Furthermore, although the embodiments have been exemplified in the case of a plasma CVD apparatus, the present invention is similarly applicable to plasma cleaning apparatuses and etching apparatuses that utilize a two-sided plasma generation system.

[Effects of the Invention] As described above, the thin film forming apparatus of the present invention having an electrode structure in which a thin plate RF main electrode is bonded effectively prevents electrical discharge with surrounding members of the RF main electrode, while preventing the earth shield from having various disadvantages. can make the use of .

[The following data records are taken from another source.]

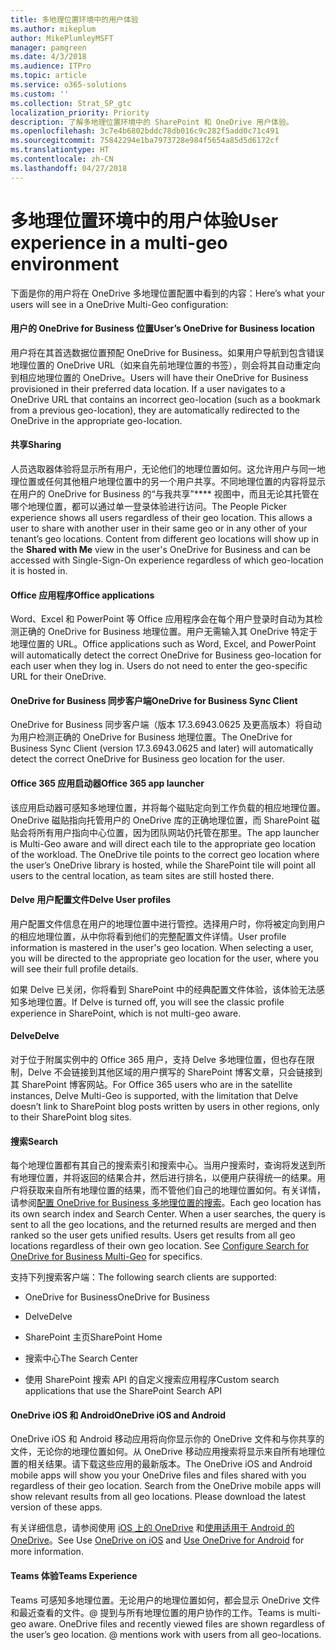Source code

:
 ```yaml
---
title: 多地理位置环境中的用户体验
ms.author: mikeplum
author: MikePlumleyMSFT
manager: pamgreen
ms.date: 4/3/2018
ms.audience: ITPro
ms.topic: article
ms.service: o365-solutions
ms.custom: ''
ms.collection: Strat_SP_gtc
localization_priority: Priority
description: 了解多地理位置环境中的 SharePoint 和 OneDrive 用户体验。
ms.openlocfilehash: 3c7e4b6802bddc78db016c9c282f5add0c71c491
ms.sourcegitcommit: 75842294e1ba7973728e984f5654a85d5d6172cf
ms.translationtype: HT
ms.contentlocale: zh-CN
ms.lasthandoff: 04/27/2018
---
```

# <a name="user-experience-in-a-multi-geo-environment"></a><span data-ttu-id="9c66a-103">多地理位置环境中的用户体验</span><span class="sxs-lookup"><span data-stu-id="9c66a-103">User experience in a multi-geo environment</span></span>

<span data-ttu-id="9c66a-104">下面是你的用户将在 OneDrive 多地理位置配置中看到的内容：</span><span class="sxs-lookup"><span data-stu-id="9c66a-104">Here’s what your users will see in a OneDrive Multi-Geo configuration:</span></span>

#### <a name="users-onedrive-for-business-location"></a><span data-ttu-id="9c66a-105">用户的 OneDrive for Business 位置</span><span class="sxs-lookup"><span data-stu-id="9c66a-105">User’s OneDrive for Business location</span></span>

<span data-ttu-id="9c66a-p101">用户将在其首选数据位置预配 OneDrive for Business。如果用户导航到包含错误地理位置的 OneDrive URL（如来自先前地理位置的书签），则会将其自动重定向到相应地理位置的 OneDrive。</span><span class="sxs-lookup"><span data-stu-id="9c66a-p101">Users will have their OneDrive for Business provisioned in their preferred data location. If a user navigates to a OneDrive URL that contains an incorrect geo-location (such as a bookmark from a previous geo-location), they are automatically redirected to the OneDrive in the appropriate geo-location.</span></span>

#### <a name="sharing"></a><span data-ttu-id="9c66a-108">共享</span><span class="sxs-lookup"><span data-stu-id="9c66a-108">Sharing</span></span>

<span data-ttu-id="9c66a-p102">人员选取器体验将显示所有用户，无论他们的地理位置如何。这允许用户与同一地理位置或任何其他租户地理位置中的另一个用户共享。不同地理位置的内容将显示在用户的 OneDrive for Business 的“与我共享”**** 视图中，而且无论其托管在哪个地理位置，都可以通过单一登录体验进行访问。</span><span class="sxs-lookup"><span data-stu-id="9c66a-p102">The People Picker experience shows all users regardless of their geo location. This allows a user to share with another user in their same geo or in any other of your tenant’s geo locations. Content from different geo locations will show up in the **Shared with Me** view in the user's OneDrive for Business and can be accessed with Single-Sign-On experience regardless of which geo-location it is hosted in.</span></span>

#### <a name="office-applications"></a><span data-ttu-id="9c66a-112">Office 应用程序</span><span class="sxs-lookup"><span data-stu-id="9c66a-112">Office applications</span></span>

<span data-ttu-id="9c66a-p103">Word、Excel 和 PowerPoint 等 Office 应用程序会在每个用户登录时自动为其检测正确的 OneDrive for Business 地理位置。用户无需输入其 OneDrive 特定于地理位置的 URL。</span><span class="sxs-lookup"><span data-stu-id="9c66a-p103">Office applications such as Word, Excel, and PowerPoint will automatically detect the correct OneDrive for Business geo-location for each user when they log in. Users do not need to enter the geo-specific URL for their OneDrive.</span></span>

#### <a name="onedrive-for-business-sync-client"></a><span data-ttu-id="9c66a-115">OneDrive for Business 同步客户端</span><span class="sxs-lookup"><span data-stu-id="9c66a-115">OneDrive for Business Sync Client</span></span>

<span data-ttu-id="9c66a-116">OneDrive for Business 同步客户端（版本 17.3.6943.0625 及更高版本）将自动为用户检测正确的 OneDrive for Business 地理位置。</span><span class="sxs-lookup"><span data-stu-id="9c66a-116">The OneDrive for Business Sync Client (version 17.3.6943.0625 and later) will automatically detect the correct OneDrive for Business geo location for the user.</span></span>

#### <a name="office-365-app-launcher"></a><span data-ttu-id="9c66a-117">Office 365 应用启动器</span><span class="sxs-lookup"><span data-stu-id="9c66a-117">Office 365 app launcher</span></span>

<span data-ttu-id="9c66a-p104">该应用启动器可感知多地理位置，并将每个磁贴定向到工作负载的相应地理位置。OneDrive 磁贴指向托管用户的 OneDrive 库的正确地理位置，而 SharePoint 磁贴会将所有用户指向中心位置，因为团队网站仍托管在那里。</span><span class="sxs-lookup"><span data-stu-id="9c66a-p104">The app launcher is Multi-Geo aware and will direct each tile to the appropriate geo location of the workload. The OneDrive tile points to the correct geo location where the user’s OneDrive library is hosted, while the SharePoint tile will point all users to the central location, as team sites are still hosted there.</span></span>

#### <a name="delve-user-profiles"></a><span data-ttu-id="9c66a-120">Delve 用户配置文件</span><span class="sxs-lookup"><span data-stu-id="9c66a-120">Delve User profiles</span></span>

<span data-ttu-id="9c66a-p105">用户配置文件信息在用户的地理位置中进行管控。选择用户时，你将被定向到用户的相应地理位置，从中你将看到他们的完整配置文件详情。</span><span class="sxs-lookup"><span data-stu-id="9c66a-p105">User profile information is mastered in the user's geo location. When selecting a user, you will be directed to the appropriate geo location for the user, where you will see their full profile details.</span></span>

<span data-ttu-id="9c66a-123">如果 Delve 已关闭，你将看到 SharePoint 中的经典配置文件体验，该体验无法感知多地理位置。</span><span class="sxs-lookup"><span data-stu-id="9c66a-123">If Delve is turned off, you will see the classic profile experience in SharePoint, which is not multi-geo aware.</span></span>

#### <a name="delve"></a><span data-ttu-id="9c66a-124">Delve</span><span class="sxs-lookup"><span data-stu-id="9c66a-124">Delve</span></span>

<span data-ttu-id="9c66a-125">对于位于附属实例中的 Office 365 用户，支持 Delve 多地理位置，但也存在限制，Delve 不会链接到其他区域的用户撰写的 SharePoint 博客文章，只会链接到其 SharePoint 博客网站。</span><span class="sxs-lookup"><span data-stu-id="9c66a-125">For Office 365 users who are in the satellite instances, Delve Multi-Geo is supported, with the limitation that Delve doesn’t link to SharePoint blog posts written by users in other regions, only to their SharePoint blog sites.</span></span>

#### <a name="search"></a><span data-ttu-id="9c66a-126">搜索</span><span class="sxs-lookup"><span data-stu-id="9c66a-126">Search</span></span>

<span data-ttu-id="9c66a-p106">每个地理位置都有其自己的搜索索引和搜索中心。当用户搜索时，查询将发送到所有地理位置，并将返回的结果合并，然后进行排名，以便用户获得统一的结果。用户将获取来自所有地理位置的结果，而不管他们自己的地理位置如何。有关详情，请参阅[配置 OneDrive for Business 多地理位置的搜索](configure-search-for-multi-geo.md)。</span><span class="sxs-lookup"><span data-stu-id="9c66a-p106">Each geo location has its own search index and Search Center. When a user searches, the query is sent to all the geo locations, and the returned results are merged and then ranked so the user gets unified results. Users get results from all geo locations regardless of their own geo location. See [Configure Search for OneDrive for Business Multi-Geo](configure-search-for-multi-geo.md) for specifics.</span></span>

<span data-ttu-id="9c66a-131">支持下列搜索客户端：</span><span class="sxs-lookup"><span data-stu-id="9c66a-131">The following search clients are supported:</span></span>

-   <span data-ttu-id="9c66a-132">OneDrive for Business</span><span class="sxs-lookup"><span data-stu-id="9c66a-132">OneDrive for Business</span></span>

-   <span data-ttu-id="9c66a-133">Delve</span><span class="sxs-lookup"><span data-stu-id="9c66a-133">Delve</span></span>

-   <span data-ttu-id="9c66a-134">SharePoint 主页</span><span class="sxs-lookup"><span data-stu-id="9c66a-134">SharePoint Home</span></span>

-   <span data-ttu-id="9c66a-135">搜索中心</span><span class="sxs-lookup"><span data-stu-id="9c66a-135">The Search Center</span></span>

-   <span data-ttu-id="9c66a-136">使用 SharePoint 搜索 API 的自定义搜索应用程序</span><span class="sxs-lookup"><span data-stu-id="9c66a-136">Custom search applications that use the SharePoint Search API</span></span>

#### <a name="onedrive-ios-and-android"></a><span data-ttu-id="9c66a-137">OneDrive iOS 和 Android</span><span class="sxs-lookup"><span data-stu-id="9c66a-137">OneDrive iOS and Android</span></span> 

<span data-ttu-id="9c66a-p107">OneDrive iOS 和 Android 移动应用将向你显示你的 OneDrive 文件和与你共享的文件，无论你的地理位置如何。从 OneDrive 移动应用搜索将显示来自所有地理位置的相关结果。请下载这些应用的最新版本。</span><span class="sxs-lookup"><span data-stu-id="9c66a-p107">The OneDrive iOS and Android mobile apps will show you your OneDrive files and files shared with you regardless of their geo location. Search from the OneDrive mobile apps will show relevant results from all geo locations. Please download the latest version of these apps.</span></span>

<span data-ttu-id="9c66a-141">有关详细信息，请参阅使用 [iOS 上的 OneDrive](https://support.office.com/article/08d5c5b2-ccc6-40eb-a244-fe3597a3c247) 和[使用适用于 Android 的 OneDrive](https://support.office.com/article/eee1d31c-792d-41d4-8132-f9621b39eb36)。</span><span class="sxs-lookup"><span data-stu-id="9c66a-141">See Use [OneDrive on iOS](https://support.office.com/article/08d5c5b2-ccc6-40eb-a244-fe3597a3c247) and [Use OneDrive for Android](https://support.office.com/article/eee1d31c-792d-41d4-8132-f9621b39eb36) for more information.</span></span>

#### <a name="teams-experience"></a><span data-ttu-id="9c66a-142">Teams 体验</span><span class="sxs-lookup"><span data-stu-id="9c66a-142">Teams Experience</span></span>

<span data-ttu-id="9c66a-p108">Teams 可感知多地理位置。无论用户的地理位置如何，都会显示 OneDrive 文件和最近查看的文件。@ 提到与所有地理位置的用户协作的工作。</span><span class="sxs-lookup"><span data-stu-id="9c66a-p108">Teams is multi-geo aware. OneDrive files and recently viewed files are shown regardless of the user’s geo location. @ mentions work with users from all geo-locations.</span></span>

[Brief explanation of the drawing]

FIG. 1 is a schematic sectional view of an apparatus showing an embodiment of the present invention, and FIG. 2 is a broken sectional view of the main parts thereof. FIGS. 3 and 4 are schematic cross-sectional views showing examples of conventional devices using an earth shield, respectively. 1...Chamber 2a, 2b...RF electrode 3...
・RF main power supply 4... Board 5... Holder
6.6a...Earth shield 7...Matching box 8a, 8b...Capacitor

Claims (1)

[Claims] In an apparatus in which a substrate is placed on both sides of a pair of RF electrodes to which high-frequency power is applied, plasma is generated between the RF electrode and the opposing substrate to simultaneously form a thin film on two surfaces of the substrate, the RF electrode is formed into a thin plate. A thin film forming apparatus characterized in that these RF electrodes are joined with an insulating spacer interposed therebetween.